Sensory nerve Motor nerve Neuromuscular junction The myotatic reflex is made up of five components. The intact sensory nerve acts as an afferent neuron. The efferent pathway is controlled by an intact motor nerve fiber. The efferent pathway ends in the neuromuscular junction. Apart from these, a functional synapse in the cord and a competent muscle are also present in a reflex arc. A cranial nerve originates in the brain and is not a component of the reflex arc. A nucleus is a brain structure consisting of a relatively compact cluster of neurons. A reflex arc does not involve the brain; it involves the spinal cord and afferent and efferent neurons.

The nurse flashes light into the eyes of a 5-year-old child and observes ocular misalignment and a deviated gaze.
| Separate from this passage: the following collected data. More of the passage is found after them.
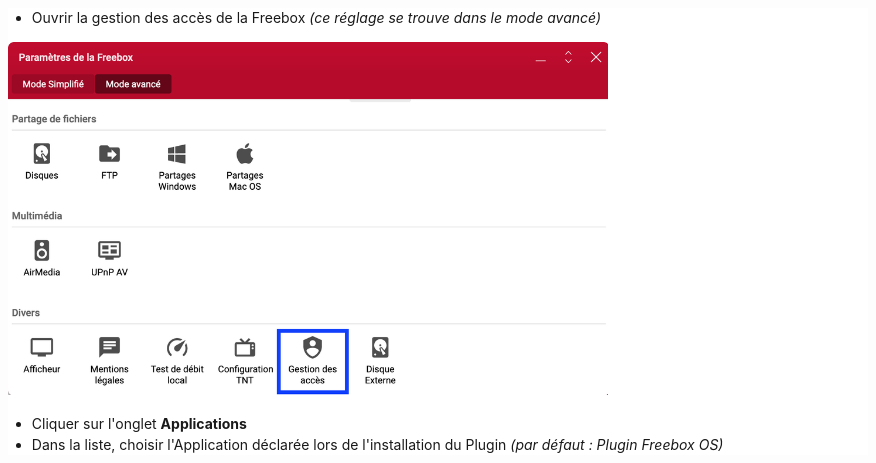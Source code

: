 - Ouvrir la gestion des accès de la Freebox _(ce réglage se trouve dans le mode avancé)_

<p><img src="../images/freebox_gestion_acces_1.png" alt="Paramètres de gestion des accès de la Freebox" width="600" /></p>

- Cliquer sur l'onglet **Applications**
- Dans la liste, choisir l'Application déclarée lors de l'installation du Plugin _(par défaut : Plugin Freebox OS)_
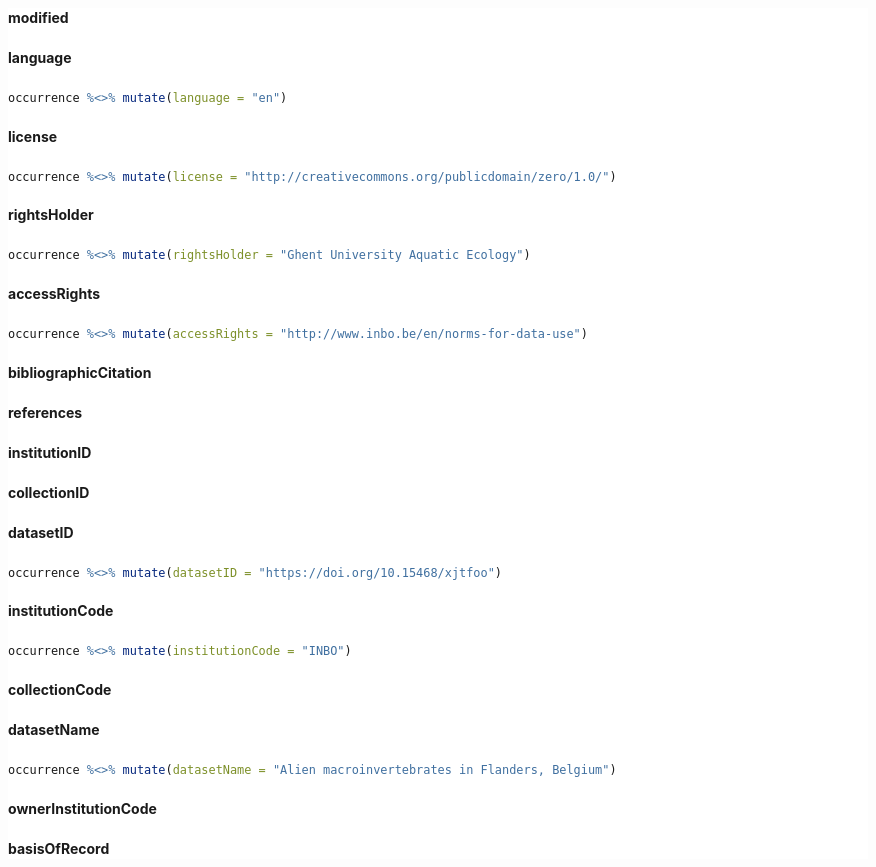 #### modified
#### language


```r
occurrence %<>% mutate(language = "en")
```

#### license


```r
occurrence %<>% mutate(license = "http://creativecommons.org/publicdomain/zero/1.0/")
```

#### rightsHolder


```r
occurrence %<>% mutate(rightsHolder = "Ghent University Aquatic Ecology")
```

#### accessRights


```r
occurrence %<>% mutate(accessRights = "http://www.inbo.be/en/norms-for-data-use")
```

#### bibliographicCitation
#### references
#### institutionID
#### collectionID
#### datasetID


```r
occurrence %<>% mutate(datasetID = "https://doi.org/10.15468/xjtfoo")
```

#### institutionCode


```r
occurrence %<>% mutate(institutionCode = "INBO")
```

#### collectionCode
#### datasetName


```r
occurrence %<>% mutate(datasetName = "Alien macroinvertebrates in Flanders, Belgium")
```

#### ownerInstitutionCode
#### basisOfRecord
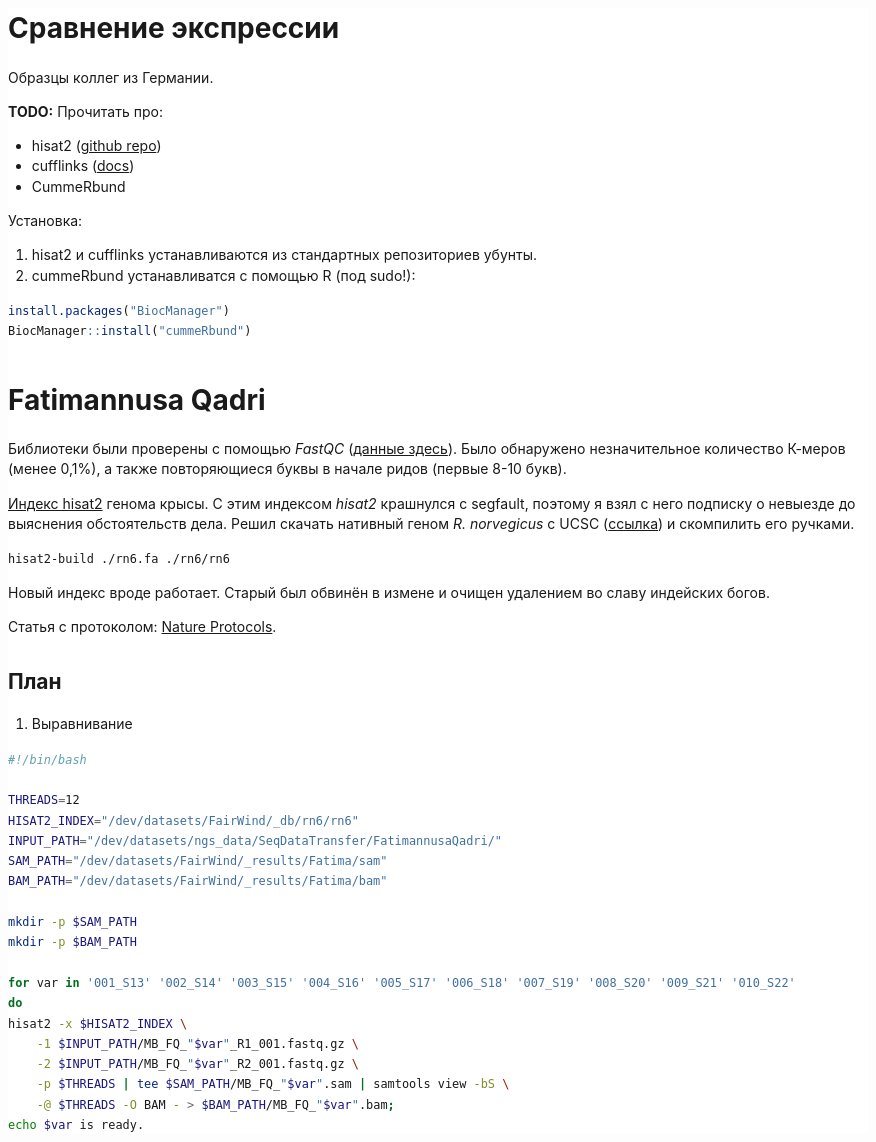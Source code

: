 # Сравнение экспрессии

Образцы коллег из Германии.

**TODO:** Прочитать про:

* hisat2 ([github repo](https://github.com/DaehwanKimLab/hisat2))
* cufflinks ([docs](https://cole-trapnell-lab.github.io/cufflinks/))
* CummeRbund

Установка:

1. hisat2 и cufflinks устанавливаются из стандартных репозиториев убунты.
2. cummeRbund устанавливатся с помощью R (под sudo!):

```R
install.packages("BiocManager")
BiocManager::install("cummeRbund")
```

# Fatimannusa Qadri

Библиотеки были проверены с помощью *FastQC* ([данные здесь](http://htmlpreview.github.io/?https://github.com/regnveig/labjournal/blob/master/FastQC_results/FatimaQadri_analysis_190917.html)).
Было обнаружено незначительное количество К-меров (менее 0,1%), а также повторяющиеся буквы в начале ридов (первые 8-10 букв).

[Индекс hisat2](https://ccb.jhu.edu/software/hisat2/index.shtml) генома крысы. 
С этим индексом *hisat2* крашнулся с segfault, поэтому я взял с него подписку о невыезде до выяснения обстоятельств дела.
Решил скачать нативный геном *R. norvegicus* с UCSC ([ссылка](https://hgdownload.soe.ucsc.edu/goldenPath/rn6/bigZips/)) и скомпилить его ручками.

```bash
hisat2-build ./rn6.fa ./rn6/rn6
```

Новый индекс вроде работает.
Старый был обвинён в измене и очищен удалением во славу индейских богов.

Статья с протоколом: [Nature Protocols](https://www.nature.com/articles/nprot.2012.016).

## План

1. Выравнивание

```bash
#!/bin/bash

THREADS=12
HISAT2_INDEX="/dev/datasets/FairWind/_db/rn6/rn6"
INPUT_PATH="/dev/datasets/ngs_data/SeqDataTransfer/FatimannusaQadri/"
SAM_PATH="/dev/datasets/FairWind/_results/Fatima/sam"
BAM_PATH="/dev/datasets/FairWind/_results/Fatima/bam"

mkdir -p $SAM_PATH
mkdir -p $BAM_PATH

for var in '001_S13' '002_S14' '003_S15' '004_S16' '005_S17' '006_S18' '007_S19' '008_S20' '009_S21' '010_S22'
do
hisat2 -x $HISAT2_INDEX \
	-1 $INPUT_PATH/MB_FQ_"$var"_R1_001.fastq.gz \
	-2 $INPUT_PATH/MB_FQ_"$var"_R2_001.fastq.gz \
	-p $THREADS | tee $SAM_PATH/MB_FQ_"$var".sam | samtools view -bS \
	-@ $THREADS -O BAM - > $BAM_PATH/MB_FQ_"$var".bam;
echo $var is ready.
```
Which term would the nurse use to document this finding?

Strabismus Strabismus is a condition in which the eyes are not aligned with each other. It may be caused by extraocular muscle incoordination, which ultimately results in gaze deviation. Nystagmus refers to the involuntary back-and-forth oscillation of the eyeball. Ocular misalignment will not lead to nystagmus in the child. Horner's syndrome occurs because of the disruption of the sympathetic nerves that supply the eyes; it results in ptosis. Disruption of sympathetic nerves does not cause an alteration in the alignment of the eyes. Myasthenia gravis is a chronic condition that weakens various muscles of the body, including the eye muscles. This weakening leads to drooping of the eyelids, but not ocular misalignment.
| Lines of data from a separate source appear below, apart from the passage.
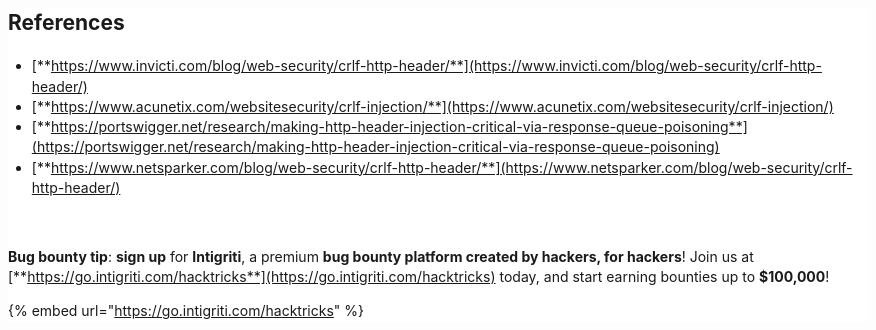 ## References

* [**https://www.invicti.com/blog/web-security/crlf-http-header/**](https://www.invicti.com/blog/web-security/crlf-http-header/)
* [**https://www.acunetix.com/websitesecurity/crlf-injection/**](https://www.acunetix.com/websitesecurity/crlf-injection/)
* [**https://portswigger.net/research/making-http-header-injection-critical-via-response-queue-poisoning**](https://portswigger.net/research/making-http-header-injection-critical-via-response-queue-poisoning)
* [**https://www.netsparker.com/blog/web-security/crlf-http-header/**](https://www.netsparker.com/blog/web-security/crlf-http-header/)

<figure><img src="../.gitbook/assets/i3.png" alt=""><figcaption></figcaption></figure>

**Bug bounty tip**: **sign up** for **Intigriti**, a premium **bug bounty platform created by hackers, for hackers**! Join us at [**https://go.intigriti.com/hacktricks**](https://go.intigriti.com/hacktricks) today, and start earning bounties up to **$100,000**!

{% embed url="https://go.intigriti.com/hacktricks" %}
Which is the major function of the glossopharyngeal nerve?

Swallowing and gagging The glossopharyngeal nerve is cranial nerve IX. Its major motor function is to help in swallowing. The gag reflex, also known as a laryngeal spasm, is a reflex contraction of the back of the throat, evoked by touching the roof of the mouth, the back of the tongue, the area around the tonsils, and the back of the throat; the sensory limb of cranial nerve IX predominantly mediates this reflex. Lateral movement of the eye is controlled by the abducens nerve, or cranial nerve VI. The sensory part of the vagus nerve (cranial nerve X) contributes to the ability to taste. The hypoglossal nerve (cranial nerve XII) controls the muscular movement of the tongue.

Which lobe of the brain is associated with language comprehension?

Temporal Wernicke's area, present in the temporal lobe, is associated with language comprehension. The frontal lobe controls the emotions and behaviors of a patient. The postcentral gyrus of the parietal lobe contains the primary center responsible for sensation. The occipital lobe contains the center that is responsible for vision.

Which cranial nerve would the nurse assess by touching a cotton wisp to the patient's forehead, cheeks, and chin?

V The nurse is testing the sensory function of cranial nerve V (or the trigeminal nerve) by touching a cotton wisp to the patient's face. This is the largest cranial nerve, and it performs sensory functions related to the nose, eyes, tongue, and teeth. This nerve is further divided into ophthalmic, maxillary, and mandibular branches. The patient's light touch sensation is tested by touching a cotton wisp to these designated areas while the patient's eyes are closed. Cranial nerve IV (or the trochlear nerve) is a motor nerve that is connected to the midbrain and controls the eye muscles and turning of the eye. Cranial nerve VI (or the abducens nerve) helps in the lateral movement of the eyes, and cranial nerve VII (or the facial nerve) is responsible for various facial expressions. Because all of these are motor nerves, the light touch sensation test is not required for these cranial nerves.

Which type of basic reflex includes the pupillary response and accommodation?

Visceral There are four types of basic reflexes: the deep tendon reflexes, superficial reflexes, visceral reflexes, and pathologic reflexes. The pupillary response to light and accommodation falls under the category of visceral reflexes. While assessing this reflex, the nurse shines a penlight in the patient's eye and checks if the pupils constrict immediately. The knee jerk falls under the category of a deep tendon reflex. Superficial reflexes include the corneal reflex and the abdominal reflex. Pathologic reflexes are abnormal and may indicate a disease; these reflexes include the Babinski reflex and the Kernig reflex.